→ **Records provided**:
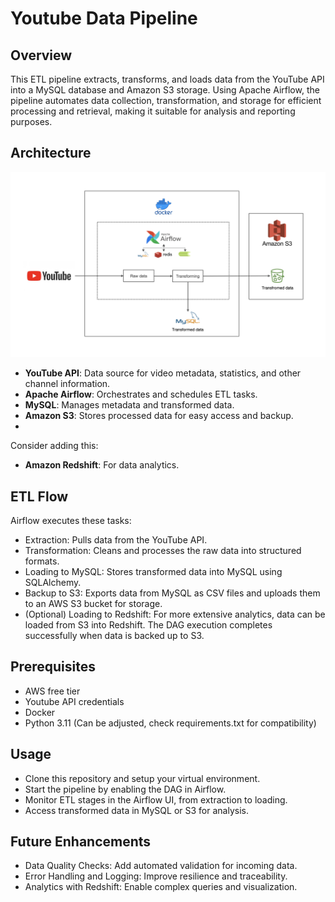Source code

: # Youtube Data Pipeline

## Overview
This ETL pipeline extracts, transforms, and loads data from the YouTube API into a MySQL database and Amazon S3 storage. Using Apache Airflow, the pipeline automates data collection, transformation, and storage for efficient processing and retrieval, making it suitable for analysis and reporting purposes.

## Architecture
![alt text](https://github.com/annguyen-git/youtube_etl_pipeline/blob/main/Architecture.png)

- **YouTube API**: Data source for video metadata, statistics, and other channel information.
- **Apache Airflow**: Orchestrates and schedules ETL tasks.
- **MySQL**: Manages metadata and transformed data.
- **Amazon S3**: Stores processed data for easy access and backup.
- 
Consider adding this:
- **Amazon Redshift**: For data analytics.

 ## ETL Flow
Airflow executes these tasks:
- Extraction: Pulls data from the YouTube API.
- Transformation: Cleans and processes the raw data into structured formats.
- Loading to MySQL: Stores transformed data into MySQL using SQLAlchemy.
- Backup to S3: Exports data from MySQL as CSV files and uploads them to an AWS S3 bucket for storage.
- (Optional) Loading to Redshift: For more extensive analytics, data can be loaded from S3 into Redshift.
The DAG execution completes successfully when data is backed up to S3.

## Prerequisites
- AWS free tier
- Youtube API credentials
- Docker
- Python 3.11 (Can be adjusted, check requirements.txt for compatibility)

## Usage
- Clone this repository and setup your virtual environment.
- Start the pipeline by enabling the DAG in Airflow.
- Monitor ETL stages in the Airflow UI, from extraction to loading.
- Access transformed data in MySQL or S3 for analysis.

## Future Enhancements
- Data Quality Checks: Add automated validation for incoming data.
- Error Handling and Logging: Improve resilience and traceability.
- Analytics with Redshift: Enable complex queries and visualization.
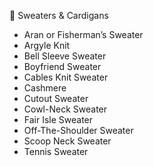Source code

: 🧶 Sweaters & Cardigans
- Aran or Fisherman’s Sweater
- Argyle Knit
- Bell Sleeve Sweater
- Boyfriend Sweater
- Cables Knit Sweater
- Cashmere
- Cutout Sweater
- Cowl-Neck Sweater
- Fair Isle Sweater
- Off-The-Shoulder Sweater
- Scoop Neck Sweater
- Tennis Sweater

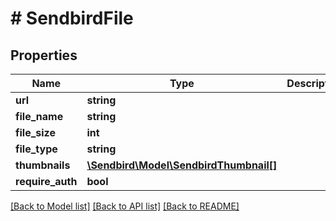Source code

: # # SendbirdFile

## Properties

Name | Type | Description | Notes
------------ | ------------- | ------------- | -------------
**url** | **string** |  | [optional]
**file_name** | **string** |  | [optional]
**file_size** | **int** |  | [optional]
**file_type** | **string** |  | [optional]
**thumbnails** | [**\Sendbird\Model\SendbirdThumbnail[]**](SendbirdThumbnail.md) |  | [optional]
**require_auth** | **bool** |  | [optional]

[[Back to Model list]](../../README.md#models) [[Back to API list]](../../README.md#endpoints) [[Back to README]](../../README.md)
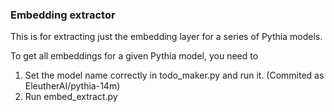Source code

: ### Embedding extractor

This is for extracting just the embedding layer for a series of Pythia models.

To get all embeddings for a given Pythia model, you need to

1) Set the model name correctly in todo_maker.py and run it. (Commited as EleutherAI/pythia-14m)
2) Run embed_extract.py

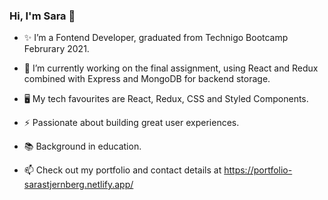 ### Hi, I'm Sara 👋

- ✨ I’m a Fontend Developer, graduated from Technigo Bootcamp Februrary 2021.

- 🌱 I’m currently working on the final assignment, using React and Redux combined with Express and MongoDB for backend storage.

- 🖥️ My tech favourites are React, Redux, CSS and Styled Components.

- ⚡ Passionate about building great user experiences. 

- 📚 Background in education.

- 📫 Check out my portfolio and contact details at https://portfolio-sarastjernberg.netlify.app/

<!--
**stjernberg/stjernberg** is a ✨ _special_ ✨ repository because its `README.md` (this file) appears on your GitHub profile.


-->
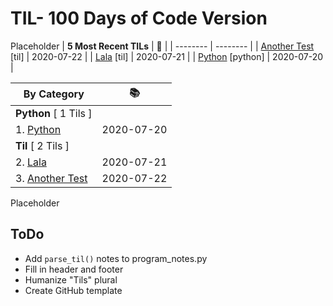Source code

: # TIL- 100 Days of Code Version

Placeholder
| **5 Most Recent TILs** | :tada: |
| -------- | -------- |
| [Another Test](til/another_test.md) [til] | 2020-07-22 |
| [Lala](til/lala.md) [til] | 2020-07-21 |
| [Python](python/python.md) [python] | 2020-07-20 |

| **By Category** | :books: |
| -------- | -------- |
| **Python** [ 1 Tils ] | |
| 1. [Python](python/python.md) | 2020-07-20 |
| **Til** [ 2 Tils ] | |
| 2. [Lala](til/lala.md) | 2020-07-21 |
| 3. [Another Test](til/another_test.md) | 2020-07-22 |

Placeholder

## ToDo

* Add `parse_til()` notes to program_notes.py
* Fill in header and footer
* Humanize "Tils" plural
* Create GitHub template
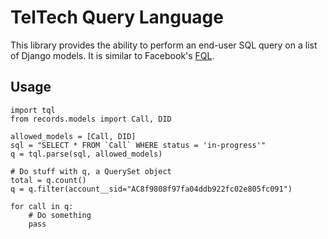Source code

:TelTech Query Language
======================

This library provides the ability to perform an end-user SQL query on a list of Django models. It is similar to Facebook's [FQL](http://developers.facebook.com/docs/reference/fql/).

Usage
-----

    import tql
    from records.models import Call, DID
    
    allowed_models = [Call, DID]
    sql = "SELECT * FROM `Call` WHERE status = 'in-progress'"
    q = tql.parse(sql, allowed_models)
    
    # Do stuff with q, a QuerySet object
    total = q.count()
    q = q.filter(account__sid="AC8f9808f97fa04ddb922fc02e805fc091")
    
    for call in q:
        # Do something
        pass

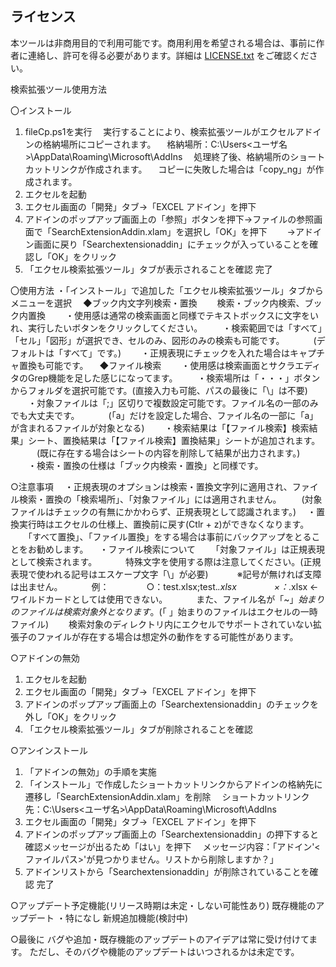 ## ライセンス
本ツールは非商用目的で利用可能です。商用利用を希望される場合は、事前に作者に連絡し、許可を得る必要があります。詳細は [LICENSE.txt](./LICENSE.txt) をご確認ください。

検索拡張ツール使用方法

〇インストール
1. fileCp.ps1を実行
　実行することにより、検索拡張ツールがエクセルアドインの格納場所にコピーされます。
　格納場所：C:\Users\<ユーザ名>\AppData\Roaming\Microsoft\AddIns
　処理終了後、格納場所のショートカットリンクが作成されます。
　コピーに失敗した場合は「copy_ng」が作成されます。
2. エクセルを起動
3. エクセル画面の「開発」タブ→「EXCEL アドイン」を押下
4. アドインのポップアップ画面上の「参照」ボタンを押下→ファイルの参照画面で「SearchExtensionAddin.xlam」を選択し「OK」を押下
　　→アドイン画面に戻り「Searchextensionaddin」にチェックが入っていることを確認し「OK」をクリック
5. 「エクセル検索拡張ツール」タブが表示されることを確認
完了

〇使用方法
・「インストール」で追加した「エクセル検索拡張ツール」タブからメニューを選択
　◆ブック内文字列検索・置換
　　検索・ブック内検索、ブック内置換
　　・使用感は通常の検索画面と同様でテキストボックスに文字をいれ、実行したいボタンをクリックしてください。
　　・検索範囲では「すべて」「セル」「図形」が選択でき、セルのみ、図形のみの検索も可能です。
　　　(デフォルトは「すべて」です。)
　　・正規表現にチェックを入れた場合はキャプチャ置換も可能です。
　◆ファイル検索
　　・使用感は検索画面とサクラエディタのGrep機能を足した感じになってます。
　　・検索場所は「・・・」ボタンからフォルダを選択可能です。(直接入力も可能、パスの最後に「\」は不要)
　　・対象ファイルは「;」区切りで複数設定可能です。ファイル名の一部のみでも大丈夫です。
　　　(「a」だけを設定した場合、ファイル名の一部に「a」が含まれるファイルが対象となる)
　　・検索結果は「【ファイル検索】検索結果」シート、置換結果は「【ファイル検索】置換結果」シートが追加されます。
　　　(既に存在する場合はシートの内容を削除して結果が出力されます。)
　　・検索・置換の仕様は「ブック内検索・置換」と同様です。

○注意事項
　・正規表現のオプションは検索・置換文字列に適用され、ファイル検索・置換の「検索場所」、「対象ファイル」には適用されません。
　　(対象ファイルはチェックの有無にかかわらず、正規表現として認識されます。)
　・置換実行時はエクセルの仕様上、置換前に戻す(Ctlr + z)ができなくなります。
　　「すべて置換」、「ファイル置換」をする場合は事前にバックアップをとることをお勧めします。
　・ファイル検索について
　　「対象ファイル」は正規表現として検索されます。
　　　特殊文字を使用する際は注意してください。(正規表現で使われる記号はエスケープ文字「\」が必要)
　　　※記号が無ければ支障は出ません。
　　　例：
　　　　○：test.xlsx;test.*\.xlsx
　　　　×：*.xlsx ←ワイルドカードとしては使用できない。
　　　また、ファイル名が「~$」始まりのファイルは検索対象外となります。
　　　(「~$」始まりのファイルはエクセルの一時ファイル)
　　検索対象のディレクトリ内にエクセルでサポートされていない拡張子のファイルが存在する場合は想定外の動作をする可能性があります。

○アドインの無効
1. エクセルを起動
2. エクセル画面の「開発」タブ→「EXCEL アドイン」を押下
3. アドインのポップアップ画面上の「Searchextensionaddin」のチェックを外し「OK」をクリック
4. 「エクセル検索拡張ツール」タブが削除されることを確認

○アンインストール
1. 「アドインの無効」の手順を実施
2. 「インストール」で作成したショートカットリンクからアドインの格納先に遷移し「SearchExtensionAddin.xlam」を削除
　ショートカットリンク先：C:\Users\<ユーザ名>\AppData\Roaming\Microsoft\AddIns
3. エクセル画面の「開発」タブ→「EXCEL アドイン」を押下
4. アドインのポップアップ画面上の「Searchextensionaddin」の押下すると確認メッセージが出るため「はい」を押下
　メッセージ内容：「アドイン'<ファイルパス>'が見つかりません。リストから削除しますか？」
5. アドインリストから「Searchextensionaddin」が削除されていることを確認
完了

○アップデート予定機能(リリース時期は未定・しない可能性あり)
既存機能のアップデート
・特になし
新規追加機能(検討中)

○最後に
バグや追加・既存機能のアップデートのアイデアは常に受け付けてます。
ただし、そのバグや機能のアップデートはいつされるかは未定です。
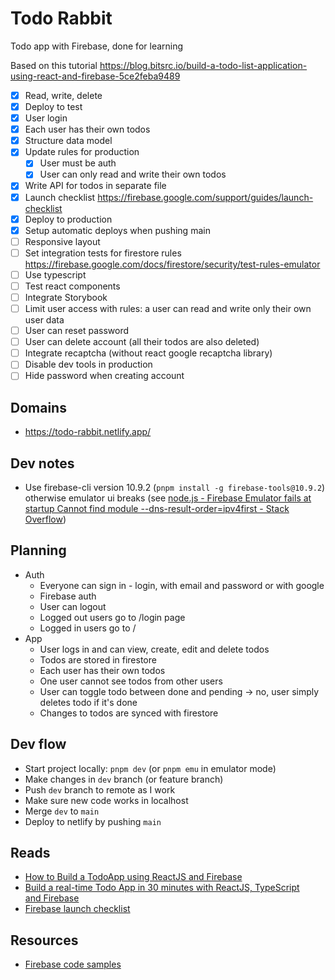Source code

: # Todo Rabbit

Todo app with Firebase, done for learning

Based on this tutorial https://blog.bitsrc.io/build-a-todo-list-application-using-react-and-firebase-5ce2feba9489

- [x] Read, write, delete
- [x] Deploy to test
- [x] User login
- [x] Each user has their own todos
- [x] Structure data model
- [x] Update rules for production
  - [x] User must be auth
  - [x] User can only read and write their own todos
- [x] Write API for todos in separate file
- [x] Launch checklist https://firebase.google.com/support/guides/launch-checklist
- [x] Deploy to production
- [x] Setup automatic deploys when pushing main
- [ ] Responsive layout
- [ ] Set integration tests for firestore rules https://firebase.google.com/docs/firestore/security/test-rules-emulator
- [ ] Use typescript
- [ ] Test react components
- [ ] Integrate Storybook
- [ ] Limit user access with rules: a user can read and write only their own user data
- [ ] User can reset password
- [ ] User can delete account (all their todos are also deleted)
- [ ] Integrate recaptcha (without react google recaptcha library)
- [ ] Disable dev tools in production
- [ ] Hide password when creating account

## Domains

- https://todo-rabbit.netlify.app/

## Dev notes

- Use firebase-cli version 10.9.2 (`pnpm install -g firebase-tools@10.9.2`) otherwise emulator ui breaks (see [node.js - Firebase Emulator fails at startup Cannot find module --dns-result-order=ipv4first - Stack Overflow](https://stackoverflow.com/questions/72313155/firebase-emulator-fails-at-startup-cannot-find-module-dns-result-order-ipv4fir))

## Planning

- Auth
  - Everyone can sign in - login, with email and password or with google
  - Firebase auth
  - User can logout
  - Logged out users go to /login page
  - Logged in users go to /
- App
  - User logs in and can view, create, edit and delete todos
  - Todos are stored in firestore
  - Each user has their own todos
  - One user cannot see todos from other users
  - User can toggle todo between done and pending -> no, user simply deletes todo if it's done
  - Changes to todos are synced with firestore

## Dev flow

- Start project locally: `pnpm dev` (or `pnpm emu` in emulator mode)
- Make changes in `dev` branch (or feature branch)
- Push `dev` branch to remote as I work
- Make sure new code works in localhost
- Merge `dev` to `main`
- Deploy to netlify by pushing `main`

## Reads

- [How to Build a TodoApp using ReactJS and Firebase](https://www.freecodecamp.org/news/how-to-build-a-todo-application-using-reactjs-and-firebase/)
- [Build a real-time Todo App in 30 minutes with ReactJS, TypeScript and Firebase](https://www.sipios.com/blog-tech/build-a-real-time-todo-app-in-30-minutes-with-reactjs-typescript-and-firebase)
- [Firebase launch checklist](https://firebase.google.com/support/guides/launch-checklist)

## Resources

- [Firebase code samples](https://firebase.google.com/docs/samples)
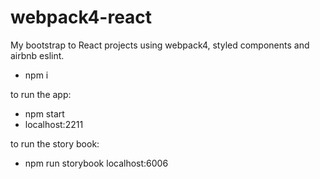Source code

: # webpack4-react
My bootstrap to React projects using webpack4, styled components and airbnb eslint.

- npm i

to run the app:
- npm start
- localhost:2211

to run the story book:
- npm run storybook
localhost:6006
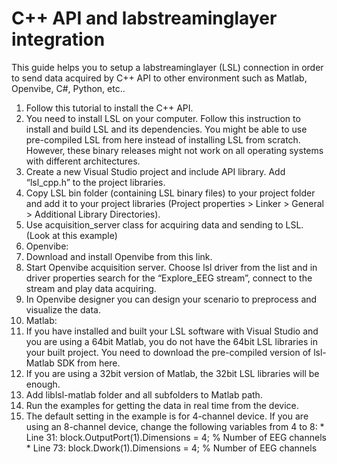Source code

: # C++ API and labstreaminglayer integration

This guide helps you to setup a labstreaminglayer (LSL) connection in order to send data acquired by C++ API to other environment such as Matlab, Openvibe, C#, Python, etc..

1. Follow this tutorial to install the C++ API.
2. You need to install LSL on your computer. Follow this instruction to install and build LSL and its dependencies. You might be able to use pre-compiled LSL from here instead of installing LSL from scratch. However, these binary releases might not work on all operating systems with different architectures.
3. Create a new Visual Studio project and include API library. Add “lsl_cpp.h” to the project libraries.
4. Copy LSL bin folder (containing LSL binary files) to your project folder and add it to your project libraries (Project properties > Linker > General > Additional Library Directories). 
5. Use acquisition_server class for acquiring data and sending to LSL. (Look at this example)
6. Openvibe:
  1. Download and install Openvibe from this link.
  2. Start Openvibe acquisition server. Choose lsl driver from the list and in driver properties search for the “Explore_EEG stream”, connect to the stream and play data acquiring.
  3. In Openvibe designer you can design your scenario to preprocess and visualize the data.
7. Matlab:
  1. If you have installed and built your LSL software with Visual Studio and you are using a 64bit Matlab, you do not have the 64bit LSL libraries in your built project. You need to download the pre-compiled version of lsl-Matlab SDK from here.
  2. If you are using a 32bit version of Matlab, the 32bit LSL libraries will be enough. 
  3. Add liblsl-matlab folder and all subfolders to Matlab path.
  4. Run the examples for getting the data in real time from the device.
  5. The default setting in the example is for 4-channel device. If you are using an 8-channel device, change the following variables from 4 to 8:
    * Line 31: block.OutputPort(1).Dimensions       = 4; % Number of EEG channels
    * Line 73:  block.Dwork(1).Dimensions      = 4;  % Number of EEG channels
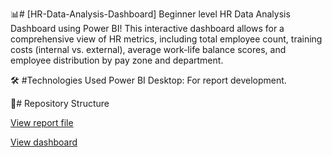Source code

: 
📊# [HR-Data-Analysis-Dashboard]
Beginner level HR Data Analysis Dashboard using Power BI! This interactive dashboard allows for a comprehensive view of HR metrics, including total employee count, training costs (internal vs. external), average work-life balance scores, and employee distribution by pay zone and department.



🛠️ #Technologies Used
Power BI Desktop: For report development.


📂# Repository Structure

[View report file](https://github.com/Stanlousnhau/HR-Data-Analysis-Dashboard/blob/main/HR%20ANALYTICS%20DASHBOARD.pbit)

[View dashboard](https://github.com/Stanlousnhau/HR-Data-Analysis-Dashboard/blob/main/HR%20Ana.png)
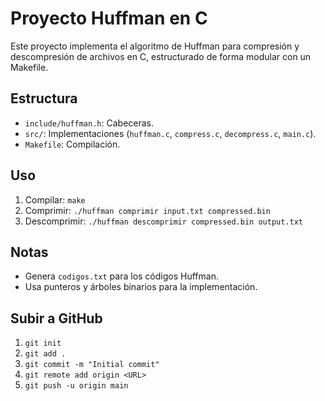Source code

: # Proyecto Huffman en C

Este proyecto implementa el algoritmo de Huffman para compresión y descompresión de archivos en C, estructurado de forma modular con un Makefile.

## Estructura
- `include/huffman.h`: Cabeceras.
- `src/`: Implementaciones (`huffman.c`, `compress.c`, `decompress.c`, `main.c`).
- `Makefile`: Compilación.

## Uso
1. Compilar: `make`
2. Comprimir: `./huffman comprimir input.txt compressed.bin`
3. Descomprimir: `./huffman descomprimir compressed.bin output.txt`

## Notas
- Genera `codigos.txt` para los códigos Huffman.
- Usa punteros y árboles binarios para la implementación.

## Subir a GitHub
1. `git init`
2. `git add .`
3. `git commit -m "Initial commit"`
4. `git remote add origin <URL>`
5. `git push -u origin main`
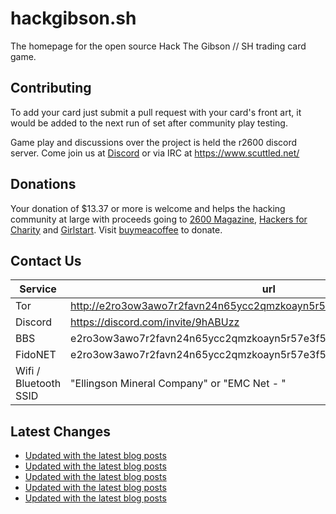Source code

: # hackgibson.sh
The homepage for the open source Hack The Gibson // SH trading card game.


## Contributing

To add your card just submit a pull request with your card's front art, it would be added to the next run of set after community play testing.

Game play and discussions over the project is held the r2600 discord server. Come join us at [Discord](https://discord.com/invite/9hABUzz) or via IRC at https://www.scuttled.net/


## Donations

Your donation of $13.37 or more is welcome and helps the hacking community at large with proceeds going to [2600 Magazine](https://2600.com/), [Hackers for Charity](https://hackersforcharity.org) and [Girlstart](https://girlstart.org).  Visit [buymeacoffee](https://www.buymeacoffee.com/hackgibson.sh) to donate.


## Contact Us

Service | url
-|-
Tor | http://e2ro3ow3awo7r2favn24n65ycc2qmzkoayn5r57e3f56nvjwdcgg32ad.onion
Discord | https://discord.com/invite/9hABUzz
BBS | e2ro3ow3awo7r2favn24n65ycc2qmzkoayn5r57e3f56nvjwdcgg32ad.onion:23
FidoNET | e2ro3ow3awo7r2favn24n65ycc2qmzkoayn5r57e3f56nvjwdcgg32ad.onion:24554
Wifi / Bluetooth SSID | "Ellingson Mineral Company" or "EMC Net - <fidonet address>"

## Latest Changes
<!-- BLOG-POST-LIST:START -->
- [Updated with the latest blog posts](https://github.com/DFW2600/hackgibson.sh/commit/42605df725de30521bd5e4b551732e45b28b33c3)
- [Updated with the latest blog posts](https://github.com/DFW2600/hackgibson.sh/commit/9c23a03a6bc82943b09339d4a1420fd753314307)
- [Updated with the latest blog posts](https://github.com/DFW2600/hackgibson.sh/commit/1e1b003d4bab4983b29c87277d8860d6eea98199)
- [Updated with the latest blog posts](https://github.com/DFW2600/hackgibson.sh/commit/b0f7695b32445fb13271c1b4ebcf3f47e39ad92d)
- [Updated with the latest blog posts](https://github.com/DFW2600/hackgibson.sh/commit/a27fe3995d2b15a43947749ceaebc03f92678347)
<!-- BLOG-POST-LIST:END -->
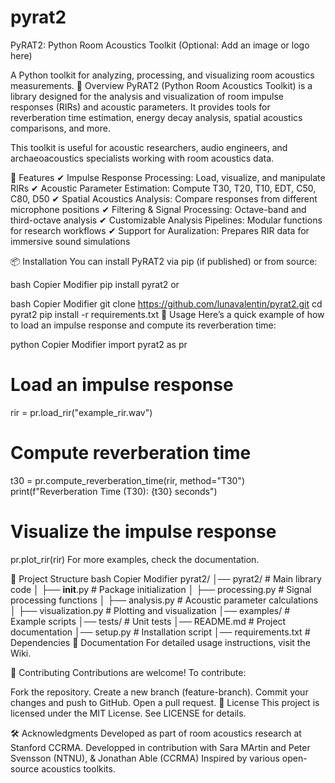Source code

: # pyrat2

PyRAT2: Python Room Acoustics Toolkit
(Optional: Add an image or logo here)

A Python toolkit for analyzing, processing, and visualizing room acoustics measurements.
📌 Overview
PyRAT2 (Python Room Acoustics Toolkit) is a library designed for the analysis and visualization of room impulse responses (RIRs) and acoustic parameters. It provides tools for reverberation time estimation, energy decay analysis, spatial acoustics comparisons, and more.

This toolkit is useful for acoustic researchers, audio engineers, and archaeoacoustics specialists working with room acoustics data.

🚀 Features
✔ Impulse Response Processing: Load, visualize, and manipulate RIRs
✔ Acoustic Parameter Estimation: Compute T30, T20, T10, EDT, C50, C80, D50
✔ Spatial Acoustics Analysis: Compare responses from different microphone positions
✔ Filtering & Signal Processing: Octave-band and third-octave analysis
✔ Customizable Analysis Pipelines: Modular functions for research workflows
✔ Support for Auralization: Prepares RIR data for immersive sound simulations

📦 Installation
You can install PyRAT2 via pip (if published) or from source:

bash
Copier
Modifier
pip install pyrat2
or

bash
Copier
Modifier
git clone https://github.com/lunavalentin/pyrat2.git
cd pyrat2
pip install -r requirements.txt
📝 Usage
Here’s a quick example of how to load an impulse response and compute its reverberation time:

python
Copier
Modifier
import pyrat2 as pr

# Load an impulse response
rir = pr.load_rir("example_rir.wav")

# Compute reverberation time
t30 = pr.compute_reverberation_time(rir, method="T30")
print(f"Reverberation Time (T30): {t30} seconds")

# Visualize the impulse response
pr.plot_rir(rir)
For more examples, check the documentation.

📂 Project Structure
bash
Copier
Modifier
pyrat2/
│── pyrat2/                 # Main library code
│   ├── __init__.py         # Package initialization
│   ├── processing.py       # Signal processing functions
│   ├── analysis.py         # Acoustic parameter calculations
│   ├── visualization.py    # Plotting and visualization
│── examples/               # Example scripts
│── tests/                  # Unit tests
│── README.md               # Project documentation
│── setup.py                # Installation script
│── requirements.txt        # Dependencies
📖 Documentation
For detailed usage instructions, visit the Wiki.

🤝 Contributing
Contributions are welcome! To contribute:

Fork the repository.
Create a new branch (feature-branch).
Commit your changes and push to GitHub.
Open a pull request.
🔗 License
This project is licensed under the MIT License. See LICENSE for details.

🛠️ Acknowledgments
Developed as part of room acoustics research at Stanford CCRMA.
Developped in contribution with Sara MArtin and Peter Svensson (NTNU), & Jonathan Able (CCRMA)
Inspired by various open-source acoustics toolkits.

→ **The task**: Your answer should be one number: the count of lines holding "firestore" in the listing.

→ **Response area**: 3